Y no se podrá comprender, además,
porque serán los mismos causantes del mal de Andreas quienes juzguen el hecho. Y
estos no se verán a sí mismos reflejados, sino que verán el rostro de un sujeto
triste y agobiado que increíblemente logró pasar desapercibido todos sus estándares
y pruebas de felicidad y funcionalidad para recordarles con una estrepitosa
explosión en medio de los Alpes que él es el hijo legitimo hijo de la angustia
y del sinsentido. El hijo del mundo contemporáneo.
Su regalo en forma de explosión nos ha llegado como un recordatorio del
ahogamiento al que nos conduce este mundo corporativizado, feliz, organizado y
eficiente.
Así mismo, otro punto en verdad
interesante no es el hecho de que las personas al interior de la aeronave hayan
muerto, porque gente muere todos los días, sino la experiencia que tuvieron
antes de morir. Andreas le regaló a la tripulación los 8 minutos más intensos
de todas sus vidas. Sus últimos 8 minutos para que se debatieran entre la
rendición ante el fatídico destino o la lucha inútil contra la puerta de seguridad.
8 minutos en los que la incertidumbre de desaparecer al siguiente segundo inundó
las tripas y las consciencias de los tripulantes. 8 minutos para pensar en el
pasado, el presente y el inmediato y trágico futuro.
Creo que todos deberíamos tener 8
minutos como los que tuvo la tripulación del Airbus 320; 8 minutos para
reencontrar nuestra vida, escondida bajo la pesada farsa de las instituciones,
el dinero y las posiciones sociales.
Y sin embargo él no flaqueo
frente a los ruegos agónicos del capitán y el resto de la tripulación, sabía
que una vez tomada la decisión ya no había marcha atrás, por eso no abrió la
puerta. Sabía que, junto con su muerte, también se irían 149 personas con
familias, sueños y proyectos.
“¡Por el amor de Dios, abre la
puerta!” Gritaba el piloto. ¿Amor a Dios? ¿Cuál Dios? ¿Acaso estuvo ahí para
rescatar a todos esos inocentes pasajeros? Contemplen el abandono de las
deidades.
Sinceramente, el valor de Andreas
Lubitz no tiene comparación. Muchos dicen que un suicida es un cobarde, pero en
realidad es el mayor y único acto de verdadero valor que uno puede realizar en
la vida; más si es llevándose a 149 (y si es posible más) personas en el
proceso. Cualquiera que diga que Andreas es un cobarde es un mentiroso, un
pobre aficionado a los discursos de mediocridad optimista.
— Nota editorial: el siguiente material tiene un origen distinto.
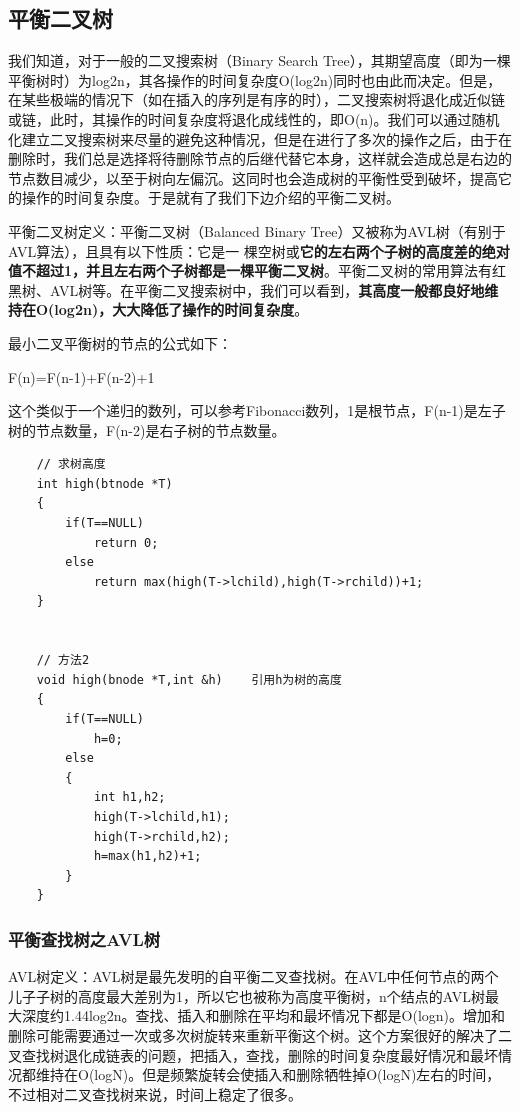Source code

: \documentclass[UTF8,a4paper,12pt]{ctexbook}
\begin{document}
	\subsection{平衡二叉树}
		我们知道，对于一般的二叉搜索树（Binary Search Tree），其期望高度（即为一棵平衡树时）为log2n，其各操作的时间复杂度O(log2n)同时也由此而决定。但是，在某些极端的情况下（如在插入的序列是有序的时），二叉搜索树将退化成近似链或链，此时，其操作的时间复杂度将退化成线性的，即O(n)。我们可以通过随机化建立二叉搜索树来尽量的避免这种情况，但是在进行了多次的操作之后，由于在删除时，我们总是选择将待删除节点的后继代替它本身，这样就会造成总是右边的节点数目减少，以至于树向左偏沉。这同时也会造成树的平衡性受到破坏，提高它的操作的时间复杂度。于是就有了我们下边介绍的平衡二叉树。
		
		平衡二叉树定义：平衡二叉树（Balanced Binary Tree）又被称为AVL树（有别于AVL算法），且具有以下性质：它是一 棵空树或\textbf{它的左右两个子树的高度差的绝对值不超过1，并且左右两个子树都是一棵平衡二叉树}。平衡二叉树的常用算法有红黑树、AVL树等。在平衡二叉搜索树中，我们可以看到，\textbf{其高度一般都良好地维持在O(log2n)，大大降低了操作的时间复杂度}。
		
		最小二叉平衡树的节点的公式如下：
		
		F(n)=F(n-1)+F(n-2)+1
		
		这个类似于一个递归的数列，可以参考Fibonacci数列，1是根节点，F(n-1)是左子树的节点数量，F(n-2)是右子树的节点数量。
		\begin{lstlisting}
	// 求树高度
	int high(btnode *T)  
	{  
		if(T==NULL)  
			return 0;  
		else  
			return max(high(T->lchild),high(T->rchild))+1;  
	}  
	
	
	// 方法2
	void high(bnode *T,int &h)    引用h为树的高度  
	{  
		if(T==NULL)  
			h=0;  
		else  
		{  
			int h1,h2;  
			high(T->lchild,h1);  
			high(T->rchild,h2);  
			h=max(h1,h2)+1;  
		}  
	}  
		\end{lstlisting}
		
		\subsubsection{平衡查找树之AVL树}
			AVL树定义：AVL树是最先发明的自平衡二叉查找树。在AVL中任何节点的两个儿子子树的高度最大差别为1，所以它也被称为高度平衡树，n个结点的AVL树最大深度约1.44log2n。查找、插入和删除在平均和最坏情况下都是O(logn)。增加和删除可能需要通过一次或多次树旋转来重新平衡这个树。这个方案很好的解决了二叉查找树退化成链表的问题，把插入，查找，删除的时间复杂度最好情况和最坏情况都维持在O(logN)。但是频繁旋转会使插入和删除牺牲掉O(logN)左右的时间，不过相对二叉查找树来说，时间上稳定了很多。
			
\end{document}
En fin, quizás lo más loable de
todo es que Andreas no hizo lo que hizo en nombre de alguna causa ideológica o política.
No hubo discursos más grandes que si mismo y su dolor. A fin de cuentas, lo
hizo en nombre de su desesperación, lo hizo en el silencio de la convicción,
impulsado por la inagotable angustia propia de la humanidad.
Él es mucho más que un caso psiquiátrico,
un enfermo mental. Andreas Lubitz es un profeta de nuestro tiempo.